Work to be completed:
Go through the records and extract every line with the word "plugin".

Stored data:
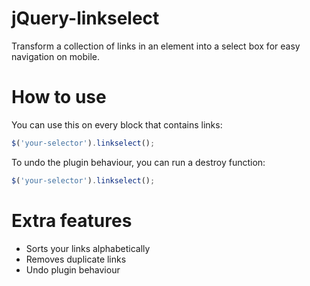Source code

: jQuery-linkselect
=================

Transform a collection of links in an element into a select box for easy navigation on mobile.

# How to use

You can use this on every block that contains links:

```javascript
$('your-selector').linkselect();
```

To undo the plugin behaviour, you can run a destroy function:

```javascript
$('your-selector').linkselect();
```

# Extra features

* Sorts your links alphabetically
* Removes duplicate links
* Undo plugin behaviour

Task solution:
To undo the plugin behaviour, you can run a destroy function:
* Undo plugin behaviour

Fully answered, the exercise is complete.